> **EXERCISE DIRECTIONS**
Please output exactly the lines of the material from the first through the line containing "model for ordination", and nothing more.

> **AVAILABLE DATA**
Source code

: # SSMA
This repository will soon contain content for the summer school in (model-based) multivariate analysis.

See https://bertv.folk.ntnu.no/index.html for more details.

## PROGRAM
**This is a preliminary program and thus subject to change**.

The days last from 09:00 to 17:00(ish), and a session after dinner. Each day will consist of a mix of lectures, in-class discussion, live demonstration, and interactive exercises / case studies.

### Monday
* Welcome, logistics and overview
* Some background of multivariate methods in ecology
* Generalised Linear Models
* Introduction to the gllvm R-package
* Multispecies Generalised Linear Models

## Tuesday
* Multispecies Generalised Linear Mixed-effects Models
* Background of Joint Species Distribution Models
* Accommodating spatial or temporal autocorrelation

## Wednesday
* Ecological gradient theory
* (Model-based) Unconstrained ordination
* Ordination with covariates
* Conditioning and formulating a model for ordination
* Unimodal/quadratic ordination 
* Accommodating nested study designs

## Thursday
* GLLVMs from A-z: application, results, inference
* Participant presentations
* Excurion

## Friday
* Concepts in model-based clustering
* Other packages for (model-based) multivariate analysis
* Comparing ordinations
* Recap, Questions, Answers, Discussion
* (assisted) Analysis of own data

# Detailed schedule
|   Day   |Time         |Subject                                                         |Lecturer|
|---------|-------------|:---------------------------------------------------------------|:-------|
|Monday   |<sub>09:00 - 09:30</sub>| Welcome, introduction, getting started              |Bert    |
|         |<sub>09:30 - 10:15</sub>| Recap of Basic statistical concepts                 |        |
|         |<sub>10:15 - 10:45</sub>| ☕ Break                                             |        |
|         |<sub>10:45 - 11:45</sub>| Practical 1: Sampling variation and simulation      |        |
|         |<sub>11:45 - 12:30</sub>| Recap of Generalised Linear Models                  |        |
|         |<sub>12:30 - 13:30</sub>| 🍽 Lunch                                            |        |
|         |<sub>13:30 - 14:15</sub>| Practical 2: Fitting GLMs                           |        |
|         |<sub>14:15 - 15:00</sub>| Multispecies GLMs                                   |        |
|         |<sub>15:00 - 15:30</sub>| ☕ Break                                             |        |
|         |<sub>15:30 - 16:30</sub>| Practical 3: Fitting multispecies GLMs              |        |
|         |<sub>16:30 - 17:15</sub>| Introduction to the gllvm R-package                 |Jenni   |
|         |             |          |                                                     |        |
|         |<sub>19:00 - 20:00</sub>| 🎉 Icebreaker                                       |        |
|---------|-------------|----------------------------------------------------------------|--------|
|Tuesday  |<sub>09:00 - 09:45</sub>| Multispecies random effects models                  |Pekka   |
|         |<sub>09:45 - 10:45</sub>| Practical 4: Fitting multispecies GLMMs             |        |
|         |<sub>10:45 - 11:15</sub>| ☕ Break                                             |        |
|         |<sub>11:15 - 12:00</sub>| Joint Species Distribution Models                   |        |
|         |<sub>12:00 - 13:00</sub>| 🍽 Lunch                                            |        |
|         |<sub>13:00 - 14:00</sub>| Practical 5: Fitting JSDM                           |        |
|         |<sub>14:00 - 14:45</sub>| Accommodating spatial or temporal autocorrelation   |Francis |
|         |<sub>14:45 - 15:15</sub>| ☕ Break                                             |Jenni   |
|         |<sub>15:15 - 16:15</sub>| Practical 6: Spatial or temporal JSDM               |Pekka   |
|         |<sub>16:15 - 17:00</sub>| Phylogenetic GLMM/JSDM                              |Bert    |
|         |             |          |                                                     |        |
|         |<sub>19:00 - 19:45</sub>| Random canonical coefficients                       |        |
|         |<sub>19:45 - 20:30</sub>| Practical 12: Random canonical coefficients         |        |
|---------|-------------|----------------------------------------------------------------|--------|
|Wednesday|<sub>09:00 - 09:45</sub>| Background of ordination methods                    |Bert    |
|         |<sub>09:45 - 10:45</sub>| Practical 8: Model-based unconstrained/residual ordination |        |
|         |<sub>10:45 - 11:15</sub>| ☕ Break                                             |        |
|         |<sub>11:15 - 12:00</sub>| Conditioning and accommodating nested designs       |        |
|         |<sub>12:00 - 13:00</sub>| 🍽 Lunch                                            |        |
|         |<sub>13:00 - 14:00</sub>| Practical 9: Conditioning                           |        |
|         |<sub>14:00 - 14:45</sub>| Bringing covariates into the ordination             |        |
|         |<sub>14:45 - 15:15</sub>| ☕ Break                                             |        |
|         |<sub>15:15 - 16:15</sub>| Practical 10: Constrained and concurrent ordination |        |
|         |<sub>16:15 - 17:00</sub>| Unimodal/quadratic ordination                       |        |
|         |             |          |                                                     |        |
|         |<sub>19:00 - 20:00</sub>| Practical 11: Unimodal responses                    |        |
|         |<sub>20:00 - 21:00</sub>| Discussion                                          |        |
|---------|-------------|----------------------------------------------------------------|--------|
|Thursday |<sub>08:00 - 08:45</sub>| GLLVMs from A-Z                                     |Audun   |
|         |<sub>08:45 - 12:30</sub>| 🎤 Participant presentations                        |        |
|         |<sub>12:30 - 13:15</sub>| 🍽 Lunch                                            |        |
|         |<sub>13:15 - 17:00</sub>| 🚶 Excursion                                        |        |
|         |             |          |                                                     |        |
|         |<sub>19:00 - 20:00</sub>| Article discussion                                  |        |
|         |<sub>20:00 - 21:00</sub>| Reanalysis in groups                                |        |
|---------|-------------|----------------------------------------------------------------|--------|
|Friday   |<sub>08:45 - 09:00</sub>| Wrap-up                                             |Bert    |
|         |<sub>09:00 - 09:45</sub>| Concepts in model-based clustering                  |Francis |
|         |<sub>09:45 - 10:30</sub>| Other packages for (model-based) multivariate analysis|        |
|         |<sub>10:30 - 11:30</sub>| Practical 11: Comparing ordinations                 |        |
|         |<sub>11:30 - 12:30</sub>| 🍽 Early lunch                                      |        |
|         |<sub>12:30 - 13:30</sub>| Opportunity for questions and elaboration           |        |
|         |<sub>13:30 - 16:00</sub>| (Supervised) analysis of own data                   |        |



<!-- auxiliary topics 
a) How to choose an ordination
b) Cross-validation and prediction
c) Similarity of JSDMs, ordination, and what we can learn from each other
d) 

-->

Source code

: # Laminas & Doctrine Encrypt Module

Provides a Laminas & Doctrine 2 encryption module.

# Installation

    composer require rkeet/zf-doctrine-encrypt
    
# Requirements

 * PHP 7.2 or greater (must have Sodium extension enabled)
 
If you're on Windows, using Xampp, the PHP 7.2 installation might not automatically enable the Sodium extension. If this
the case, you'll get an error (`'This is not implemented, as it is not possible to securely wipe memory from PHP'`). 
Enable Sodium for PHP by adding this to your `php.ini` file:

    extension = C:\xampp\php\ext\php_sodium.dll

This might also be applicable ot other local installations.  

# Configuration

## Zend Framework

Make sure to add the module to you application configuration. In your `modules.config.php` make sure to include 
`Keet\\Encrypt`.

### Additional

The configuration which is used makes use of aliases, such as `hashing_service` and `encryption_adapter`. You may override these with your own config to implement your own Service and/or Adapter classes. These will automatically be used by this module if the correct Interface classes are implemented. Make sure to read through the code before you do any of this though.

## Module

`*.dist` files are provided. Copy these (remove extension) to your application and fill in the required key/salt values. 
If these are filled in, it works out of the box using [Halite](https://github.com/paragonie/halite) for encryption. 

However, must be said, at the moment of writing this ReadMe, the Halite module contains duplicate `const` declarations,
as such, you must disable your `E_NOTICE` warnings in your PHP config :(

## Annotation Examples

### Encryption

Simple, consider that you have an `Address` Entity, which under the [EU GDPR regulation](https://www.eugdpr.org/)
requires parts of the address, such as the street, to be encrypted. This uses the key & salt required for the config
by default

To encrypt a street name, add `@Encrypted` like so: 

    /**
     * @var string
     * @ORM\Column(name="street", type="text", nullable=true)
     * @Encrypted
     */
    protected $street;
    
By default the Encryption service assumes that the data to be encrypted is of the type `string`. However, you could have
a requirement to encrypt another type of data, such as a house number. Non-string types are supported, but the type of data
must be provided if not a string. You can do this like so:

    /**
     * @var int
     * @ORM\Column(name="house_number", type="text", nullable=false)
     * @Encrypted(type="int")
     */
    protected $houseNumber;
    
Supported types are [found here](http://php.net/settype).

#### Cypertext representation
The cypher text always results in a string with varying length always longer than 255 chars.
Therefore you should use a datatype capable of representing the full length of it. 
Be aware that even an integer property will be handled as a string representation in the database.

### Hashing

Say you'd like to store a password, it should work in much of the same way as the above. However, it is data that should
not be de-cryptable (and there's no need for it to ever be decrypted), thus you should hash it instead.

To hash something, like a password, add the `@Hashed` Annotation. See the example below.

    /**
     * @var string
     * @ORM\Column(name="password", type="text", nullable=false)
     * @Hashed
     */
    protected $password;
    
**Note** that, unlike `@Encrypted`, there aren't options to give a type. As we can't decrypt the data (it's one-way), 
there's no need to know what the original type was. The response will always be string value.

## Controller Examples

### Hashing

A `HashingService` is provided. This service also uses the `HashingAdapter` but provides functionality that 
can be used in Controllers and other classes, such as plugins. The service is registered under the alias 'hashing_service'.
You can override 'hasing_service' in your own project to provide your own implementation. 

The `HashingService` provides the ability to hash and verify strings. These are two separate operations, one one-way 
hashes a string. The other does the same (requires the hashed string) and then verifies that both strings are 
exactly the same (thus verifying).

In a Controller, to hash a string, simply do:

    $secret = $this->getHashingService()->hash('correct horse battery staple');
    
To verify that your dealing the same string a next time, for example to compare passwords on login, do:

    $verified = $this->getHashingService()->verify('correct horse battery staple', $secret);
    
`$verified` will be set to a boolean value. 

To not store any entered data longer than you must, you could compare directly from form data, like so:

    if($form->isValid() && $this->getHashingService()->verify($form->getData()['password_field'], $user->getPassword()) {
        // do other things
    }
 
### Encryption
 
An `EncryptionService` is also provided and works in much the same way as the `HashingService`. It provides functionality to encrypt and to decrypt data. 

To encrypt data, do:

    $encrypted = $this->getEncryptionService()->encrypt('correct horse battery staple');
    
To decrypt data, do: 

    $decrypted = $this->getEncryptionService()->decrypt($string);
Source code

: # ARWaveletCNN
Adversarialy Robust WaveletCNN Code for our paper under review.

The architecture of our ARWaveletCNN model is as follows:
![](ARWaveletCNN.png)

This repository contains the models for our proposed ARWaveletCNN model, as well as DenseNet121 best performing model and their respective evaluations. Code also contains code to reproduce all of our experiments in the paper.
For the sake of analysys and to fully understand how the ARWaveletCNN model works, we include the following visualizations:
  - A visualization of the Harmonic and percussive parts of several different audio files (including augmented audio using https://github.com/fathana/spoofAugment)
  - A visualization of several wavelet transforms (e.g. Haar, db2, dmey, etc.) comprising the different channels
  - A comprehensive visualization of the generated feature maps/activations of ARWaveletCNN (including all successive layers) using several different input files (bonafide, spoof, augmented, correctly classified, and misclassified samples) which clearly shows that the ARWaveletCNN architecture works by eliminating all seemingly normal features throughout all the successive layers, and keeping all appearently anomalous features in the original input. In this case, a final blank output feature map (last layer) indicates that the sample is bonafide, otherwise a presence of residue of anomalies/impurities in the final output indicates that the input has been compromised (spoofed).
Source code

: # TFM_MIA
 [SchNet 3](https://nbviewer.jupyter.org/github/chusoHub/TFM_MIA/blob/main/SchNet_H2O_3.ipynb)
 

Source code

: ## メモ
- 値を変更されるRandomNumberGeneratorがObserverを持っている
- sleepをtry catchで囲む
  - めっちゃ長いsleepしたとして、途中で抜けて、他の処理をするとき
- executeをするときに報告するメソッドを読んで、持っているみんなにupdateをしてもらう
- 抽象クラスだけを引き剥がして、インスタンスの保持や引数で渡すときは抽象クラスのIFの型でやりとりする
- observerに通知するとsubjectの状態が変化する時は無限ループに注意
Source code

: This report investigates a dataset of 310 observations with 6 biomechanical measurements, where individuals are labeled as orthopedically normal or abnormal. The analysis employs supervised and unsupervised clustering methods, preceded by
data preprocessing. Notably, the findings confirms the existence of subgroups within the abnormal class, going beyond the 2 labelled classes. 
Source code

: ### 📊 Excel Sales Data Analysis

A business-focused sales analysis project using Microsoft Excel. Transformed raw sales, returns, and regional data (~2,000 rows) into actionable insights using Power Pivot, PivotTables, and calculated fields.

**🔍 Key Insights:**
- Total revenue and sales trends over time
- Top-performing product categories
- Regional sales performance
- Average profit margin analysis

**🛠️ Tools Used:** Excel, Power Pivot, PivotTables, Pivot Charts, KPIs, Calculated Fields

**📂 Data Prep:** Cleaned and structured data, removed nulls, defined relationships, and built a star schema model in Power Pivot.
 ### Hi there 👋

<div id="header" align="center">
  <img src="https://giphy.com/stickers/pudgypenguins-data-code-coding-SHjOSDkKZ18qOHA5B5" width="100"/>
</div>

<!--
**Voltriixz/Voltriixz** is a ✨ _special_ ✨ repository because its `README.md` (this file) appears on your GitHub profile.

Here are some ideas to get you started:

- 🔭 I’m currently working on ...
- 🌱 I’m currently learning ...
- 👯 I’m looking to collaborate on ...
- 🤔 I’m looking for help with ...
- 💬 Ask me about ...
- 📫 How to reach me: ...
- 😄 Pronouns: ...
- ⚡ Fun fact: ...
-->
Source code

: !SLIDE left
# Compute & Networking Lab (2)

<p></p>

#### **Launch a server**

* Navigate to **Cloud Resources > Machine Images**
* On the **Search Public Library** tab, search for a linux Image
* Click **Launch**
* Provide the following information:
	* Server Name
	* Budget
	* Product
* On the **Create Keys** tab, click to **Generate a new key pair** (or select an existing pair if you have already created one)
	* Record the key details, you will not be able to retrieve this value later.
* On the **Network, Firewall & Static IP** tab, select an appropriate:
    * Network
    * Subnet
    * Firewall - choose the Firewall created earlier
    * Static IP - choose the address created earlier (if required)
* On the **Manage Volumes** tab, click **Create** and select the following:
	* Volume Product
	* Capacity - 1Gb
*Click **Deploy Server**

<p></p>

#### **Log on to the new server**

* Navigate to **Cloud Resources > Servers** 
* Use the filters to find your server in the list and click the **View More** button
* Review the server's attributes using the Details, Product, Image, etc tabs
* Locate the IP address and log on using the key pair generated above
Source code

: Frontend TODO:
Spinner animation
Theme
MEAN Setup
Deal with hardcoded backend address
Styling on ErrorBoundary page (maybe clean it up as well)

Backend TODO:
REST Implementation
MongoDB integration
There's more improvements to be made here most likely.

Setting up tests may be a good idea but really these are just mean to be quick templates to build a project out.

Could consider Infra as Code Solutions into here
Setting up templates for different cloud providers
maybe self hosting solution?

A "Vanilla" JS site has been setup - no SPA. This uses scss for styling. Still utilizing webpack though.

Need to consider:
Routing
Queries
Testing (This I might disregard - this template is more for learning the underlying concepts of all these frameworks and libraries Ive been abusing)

> **PROBLEM SOLUTION**
Source code

: # SSMA
This repository will soon contain content for the summer school in (model-based) multivariate analysis.

See https://bertv.folk.ntnu.no/index.html for more details.

## PROGRAM
**This is a preliminary program and thus subject to change**.

The days last from 09:00 to 17:00(ish), and a session after dinner. Each day will consist of a mix of lectures, in-class discussion, live demonstration, and interactive exercises / case studies.

### Monday
* Welcome, logistics and overview
* Some background of multivariate methods in ecology
* Generalised Linear Models
* Introduction to the gllvm R-package
* Multispecies Generalised Linear Models

## Tuesday
* Multispecies Generalised Linear Mixed-effects Models
* Background of Joint Species Distribution Models
* Accommodating spatial or temporal autocorrelation

## Wednesday
* Ecological gradient theory
* (Model-based) Unconstrained ordination
* Ordination with covariates
* Conditioning and formulating a model for ordination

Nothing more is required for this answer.